#### Task to complete:
From the first line to the last, output the records exactly and drop any images.

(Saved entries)
-*-

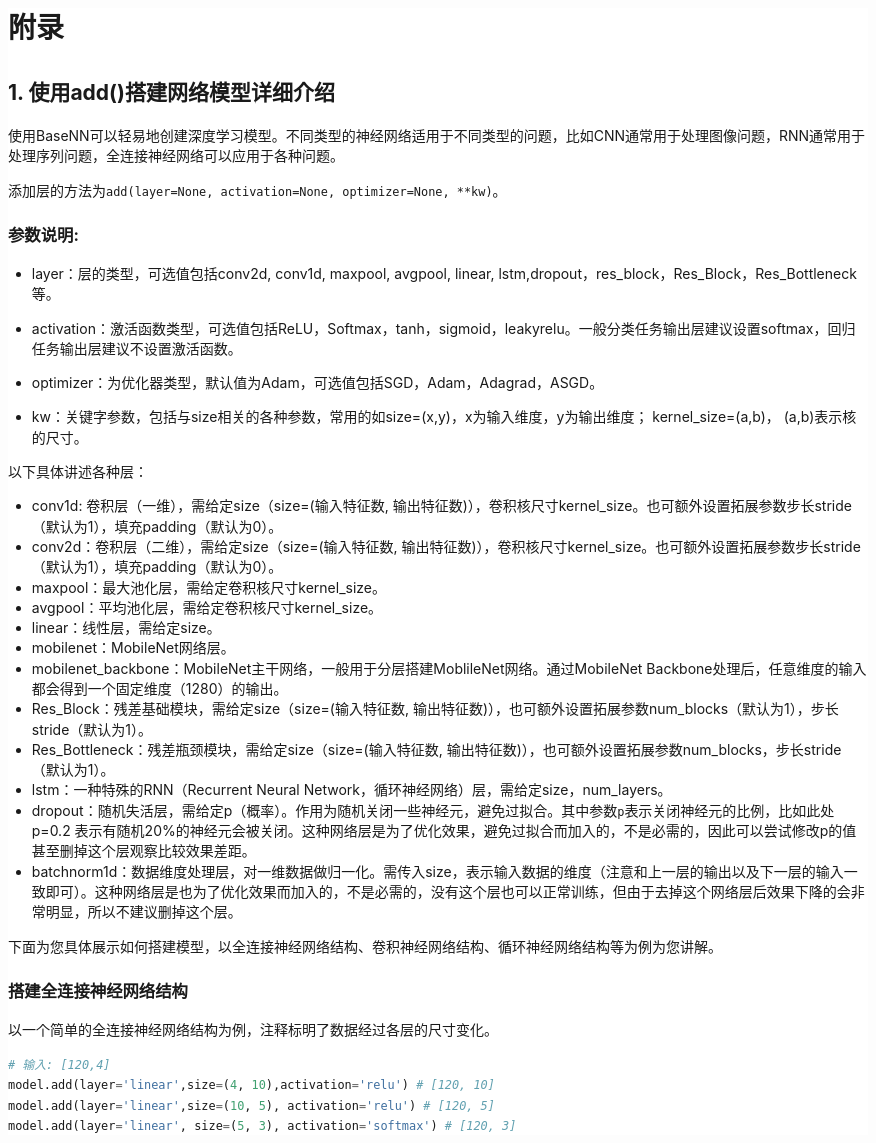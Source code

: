 # 附录

## 1. 使用add()搭建网络模型详细介绍

使用BaseNN可以轻易地创建深度学习模型。不同类型的神经网络适用于不同类型的问题，比如CNN通常用于处理图像问题，RNN通常用于处理序列问题，全连接神经网络可以应用于各种问题。

添加层的方法为`add(layer=None, activation=None, optimizer=None, **kw)`。

### 参数说明:

- layer：层的类型，可选值包括conv2d, conv1d, maxpool, avgpool, linear, lstm,dropout，res_block，Res_Block，Res_Bottleneck等。

- activation：激活函数类型，可选值包括ReLU，Softmax，tanh，sigmoid，leakyrelu。一般分类任务输出层建议设置softmax，回归任务输出层建议不设置激活函数。

- optimizer：为优化器类型，默认值为Adam，可选值包括SGD，Adam，Adagrad，ASGD。

- kw：关键字参数，包括与size相关的各种参数，常用的如size=(x,y)，x为输入维度，y为输出维度；
  kernel_size=(a,b)， (a,b)表示核的尺寸。

以下具体讲述各种层：

- conv1d: 卷积层（一维），需给定size（size=(输入特征数, 输出特征数)），卷积核尺寸kernel_size。也可额外设置拓展参数步长stride（默认为1），填充padding（默认为0）。
- conv2d：卷积层（二维），需给定size（size=(输入特征数, 输出特征数)），卷积核尺寸kernel_size。也可额外设置拓展参数步长stride（默认为1），填充padding（默认为0）。
- maxpool：最大池化层，需给定卷积核尺寸kernel_size。
- avgpool：平均池化层，需给定卷积核尺寸kernel_size。
- linear：线性层，需给定size。
- mobilenet：MobileNet网络层。
- mobilenet_backbone：MobileNet主干网络，一般用于分层搭建MoblileNet网络。通过MobileNet Backbone处理后，任意维度的输入都会得到一个固定维度（1280）的输出。
- Res_Block：残差基础模块，需给定size（size=(输入特征数, 输出特征数)），也可额外设置拓展参数num_blocks（默认为1），步长stride（默认为1）。
- Res_Bottleneck：残差瓶颈模块，需给定size（size=(输入特征数, 输出特征数)），也可额外设置拓展参数num_blocks，步长stride（默认为1）。
- lstm：一种特殊的RNN（Recurrent Neural Network，循环神经网络）层，需给定size，num_layers。
- dropout：随机失活层，需给定p（概率）。作用为随机关闭一些神经元，避免过拟合。其中参数`p`表示关闭神经元的比例，比如此处
  p=0.2
  表示有随机20%的神经元会被关闭。这种网络层是为了优化效果，避免过拟合而加入的，不是必需的，因此可以尝试修改p的值甚至删掉这个层观察比较效果差距。
- batchnorm1d：数据维度处理层，对一维数据做归一化。需传入size，表示输入数据的维度（注意和上一层的输出以及下一层的输入一致即可）。这种网络层是也为了优化效果而加入的，不是必需的，没有这个层也可以正常训练，但由于去掉这个网络层后效果下降的会非常明显，所以不建议删掉这个层。

下面为您具体展示如何搭建模型，以全连接神经网络结构、卷积神经网络结构、循环神经网络结构等为例为您讲解。

### 搭建全连接神经网络结构

以一个简单的全连接神经网络结构为例，注释标明了数据经过各层的尺寸变化。

```python
# 输入: [120,4]
model.add(layer='linear',size=(4, 10),activation='relu') # [120, 10]
model.add(layer='linear',size=(10, 5), activation='relu') # [120, 5]
model.add(layer='linear', size=(5, 3), activation='softmax') # [120, 3]
```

-*-

#### Exercise response:
Source code

: # 附录

## 1. 使用add()搭建网络模型详细介绍

使用BaseNN可以轻易地创建深度学习模型。不同类型的神经网络适用于不同类型的问题，比如CNN通常用于处理图像问题，RNN通常用于处理序列问题，全连接神经网络可以应用于各种问题。

添加层的方法为`add(layer=None, activation=None, optimizer=None, **kw)`。

### 参数说明:

- layer：层的类型，可选值包括conv2d, conv1d, maxpool, avgpool, linear, lstm,dropout，res_block，Res_Block，Res_Bottleneck等。

- activation：激活函数类型，可选值包括ReLU，Softmax，tanh，sigmoid，leakyrelu。一般分类任务输出层建议设置softmax，回归任务输出层建议不设置激活函数。

- optimizer：为优化器类型，默认值为Adam，可选值包括SGD，Adam，Adagrad，ASGD。

- kw：关键字参数，包括与size相关的各种参数，常用的如size=(x,y)，x为输入维度，y为输出维度；
  kernel_size=(a,b)， (a,b)表示核的尺寸。

以下具体讲述各种层：

- conv1d: 卷积层（一维），需给定size（size=(输入特征数, 输出特征数)），卷积核尺寸kernel_size。也可额外设置拓展参数步长stride（默认为1），填充padding（默认为0）。
- conv2d：卷积层（二维），需给定size（size=(输入特征数, 输出特征数)），卷积核尺寸kernel_size。也可额外设置拓展参数步长stride（默认为1），填充padding（默认为0）。
- maxpool：最大池化层，需给定卷积核尺寸kernel_size。
- avgpool：平均池化层，需给定卷积核尺寸kernel_size。
- linear：线性层，需给定size。
- mobilenet：MobileNet网络层。
- mobilenet_backbone：MobileNet主干网络，一般用于分层搭建MoblileNet网络。通过MobileNet Backbone处理后，任意维度的输入都会得到一个固定维度（1280）的输出。
- Res_Block：残差基础模块，需给定size（size=(输入特征数, 输出特征数)），也可额外设置拓展参数num_blocks（默认为1），步长stride（默认为1）。
- Res_Bottleneck：残差瓶颈模块，需给定size（size=(输入特征数, 输出特征数)），也可额外设置拓展参数num_blocks，步长stride（默认为1）。
- lstm：一种特殊的RNN（Recurrent Neural Network，循环神经网络）层，需给定size，num_layers。
- dropout：随机失活层，需给定p（概率）。作用为随机关闭一些神经元，避免过拟合。其中参数`p`表示关闭神经元的比例，比如此处
  p=0.2
  表示有随机20%的神经元会被关闭。这种网络层是为了优化效果，避免过拟合而加入的，不是必需的，因此可以尝试修改p的值甚至删掉这个层观察比较效果差距。
- batchnorm1d：数据维度处理层，对一维数据做归一化。需传入size，表示输入数据的维度（注意和上一层的输出以及下一层的输入一致即可）。这种网络层是也为了优化效果而加入的，不是必需的，没有这个层也可以正常训练，但由于去掉这个网络层后效果下降的会非常明显，所以不建议删掉这个层。

下面为您具体展示如何搭建模型，以全连接神经网络结构、卷积神经网络结构、循环神经网络结构等为例为您讲解。

### 搭建全连接神经网络结构

以一个简单的全连接神经网络结构为例，注释标明了数据经过各层的尺寸变化。

```python
# 输入: [120,4]
model.add(layer='linear',size=(4, 10),activation='relu') # [120, 10]
model.add(layer='linear',size=(10, 5), activation='relu') # [120, 5]
model.add(layer='linear', size=(5, 3), activation='softmax') # [120, 3]
```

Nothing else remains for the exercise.